● DATA:

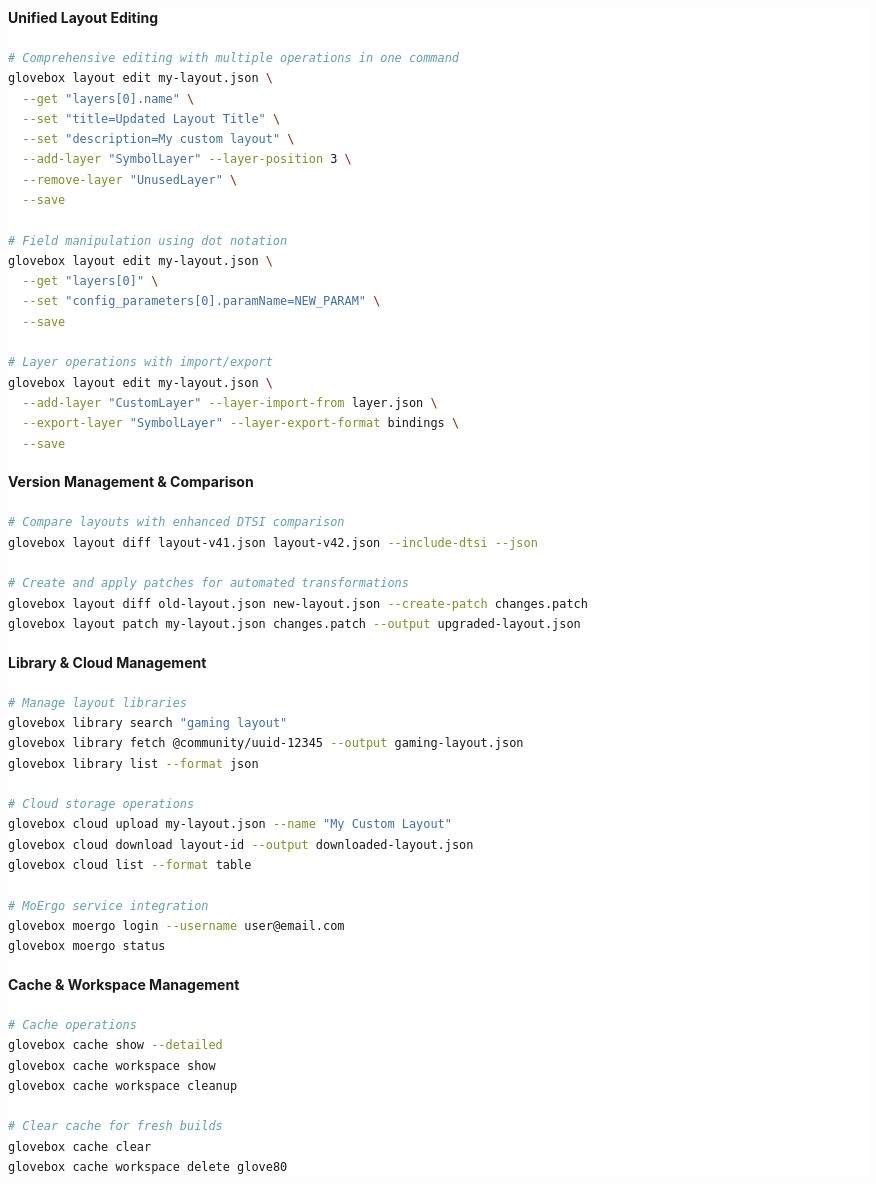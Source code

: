 #### Unified Layout Editing
```bash
# Comprehensive editing with multiple operations in one command
glovebox layout edit my-layout.json \
  --get "layers[0].name" \
  --set "title=Updated Layout Title" \
  --set "description=My custom layout" \
  --add-layer "SymbolLayer" --layer-position 3 \
  --remove-layer "UnusedLayer" \
  --save

# Field manipulation using dot notation
glovebox layout edit my-layout.json \
  --get "layers[0]" \
  --set "config_parameters[0].paramName=NEW_PARAM" \
  --save

# Layer operations with import/export
glovebox layout edit my-layout.json \
  --add-layer "CustomLayer" --layer-import-from layer.json \
  --export-layer "SymbolLayer" --layer-export-format bindings \
  --save
```

#### Version Management & Comparison
```bash
# Compare layouts with enhanced DTSI comparison
glovebox layout diff layout-v41.json layout-v42.json --include-dtsi --json

# Create and apply patches for automated transformations
glovebox layout diff old-layout.json new-layout.json --create-patch changes.patch
glovebox layout patch my-layout.json changes.patch --output upgraded-layout.json
```

#### Library & Cloud Management
```bash
# Manage layout libraries
glovebox library search "gaming layout"
glovebox library fetch @community/uuid-12345 --output gaming-layout.json
glovebox library list --format json

# Cloud storage operations
glovebox cloud upload my-layout.json --name "My Custom Layout"
glovebox cloud download layout-id --output downloaded-layout.json
glovebox cloud list --format table

# MoErgo service integration
glovebox moergo login --username user@email.com
glovebox moergo status
```

#### Cache & Workspace Management
```bash
# Cache operations
glovebox cache show --detailed
glovebox cache workspace show
glovebox cache workspace cleanup

# Clear cache for fresh builds
glovebox cache clear
glovebox cache workspace delete glove80
```
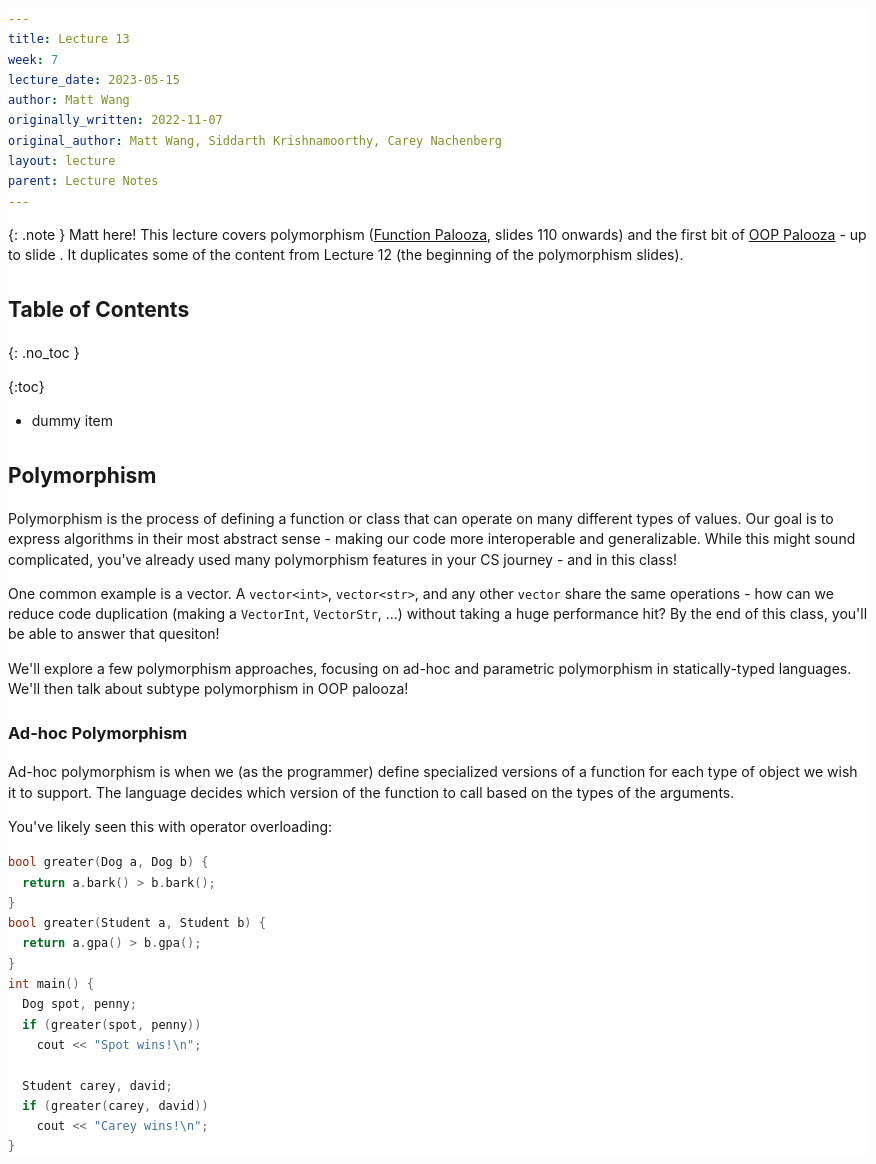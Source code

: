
 ```yaml
---
title: Lecture 13
week: 7
lecture_date: 2023-05-15
author: Matt Wang
originally_written: 2022-11-07
original_author: Matt Wang, Siddarth Krishnamoorthy, Carey Nachenberg
layout: lecture
parent: Lecture Notes
---
```


{: .note }
Matt here! This lecture covers polymorphism ([Function Palooza](https://docs.google.com/presentation/d/16Y211kZL9e9b3rYCm5Ikzf45yH1Zs7yc/edit#slide=id.p110), slides 110 onwards) and the first bit of [OOP Palooza](https://docs.google.com/presentation/d/1PoFs9qgy08Dk05IE32IZfyCapGB8rWXs/edit?usp=sharing&ouid=106377371757242811146&rtpof=true&sd=true) - up to slide . It duplicates some of the content from Lecture 12 (the beginning of the polymorphism slides).


## Table of Contents
{: .no_toc }

{:toc}
- dummy item

## Polymorphism

Polymorphism is the process of defining a function or class that can operate on many different types of values. Our goal is to express algorithms in their most abstract sense - making our code more interoperable and generalizable. While this might sound complicated, you've already used many polymorphism features in your CS journey - and in this class!

One common example is a vector. A `vector<int>`, `vector<str>`, and any other `vector` share the same operations - how can we reduce code duplication (making a `VectorInt`, `VectorStr`, ...) without taking a huge performance hit? By the end of this class, you'll be able to answer that quesiton!

We'll explore a few polymorphism approaches, focusing on ad-hoc and parametric polymorphism in statically-typed languages. We'll then talk about subtype polymorphism in OOP palooza!

### Ad-hoc Polymorphism

Ad-hoc polymorphism is when we (as the programmer) define specialized versions of a function for each type of object we wish it to support. The language decides which version of the function to call based on the types of the arguments.

You've likely seen this with operator overloading:

```cpp
bool greater(Dog a, Dog b) {
  return a.bark() > b.bark();
}
bool greater(Student a, Student b) {
  return a.gpa() > b.gpa();
}
int main() {
  Dog spot, penny;
  if (greater(spot, penny))
    cout << "Spot wins!\n";

  Student carey, david;
  if (greater(carey, david))
    cout << "Carey wins!\n";
}
```
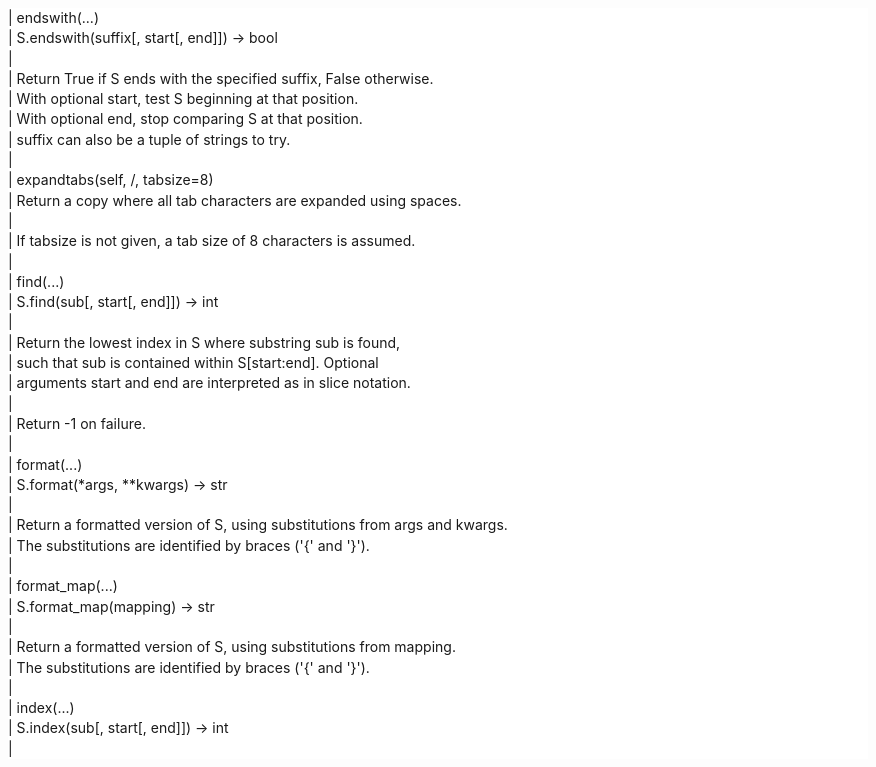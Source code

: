 | endswith(...)  
| S.endswith(suffix[, start[, end]]) -> bool  
|  
| Return True if S ends with the specified suffix, False otherwise.  
| With optional start, test S beginning at that position.  
| With optional end, stop comparing S at that position.  
| suffix can also be a tuple of strings to try.  
|  
| expandtabs(self, /, tabsize=8)  
| Return a copy where all tab characters are expanded using spaces.  
|  
| If tabsize is not given, a tab size of 8 characters is assumed.  
|  
| find(...)  
| S.find(sub[, start[, end]]) -> int  
|  
| Return the lowest index in S where substring sub is found,  
| such that sub is contained within S[start:end]. Optional  
| arguments start and end are interpreted as in slice notation.  
|  
| Return -1 on failure.  
|  
| format(...)  
| S.format(*args, **kwargs) -> str  
|  
| Return a formatted version of S, using substitutions from args and kwargs.  
| The substitutions are identified by braces ('{' and '}').  
|  
| format_map(...)  
| S.format_map(mapping) -> str  
|  
| Return a formatted version of S, using substitutions from mapping.  
| The substitutions are identified by braces ('{' and '}').  
|  
| index(...)  
| S.index(sub[, start[, end]]) -> int  
|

● TRY IT: Copy out each line of the records where the word "changes" appears.

● TASK RESPONSE:
glovebox layout diff old-layout.json new-layout.json --create-patch changes.patch
glovebox layout patch my-layout.json changes.patch --output upgraded-layout.json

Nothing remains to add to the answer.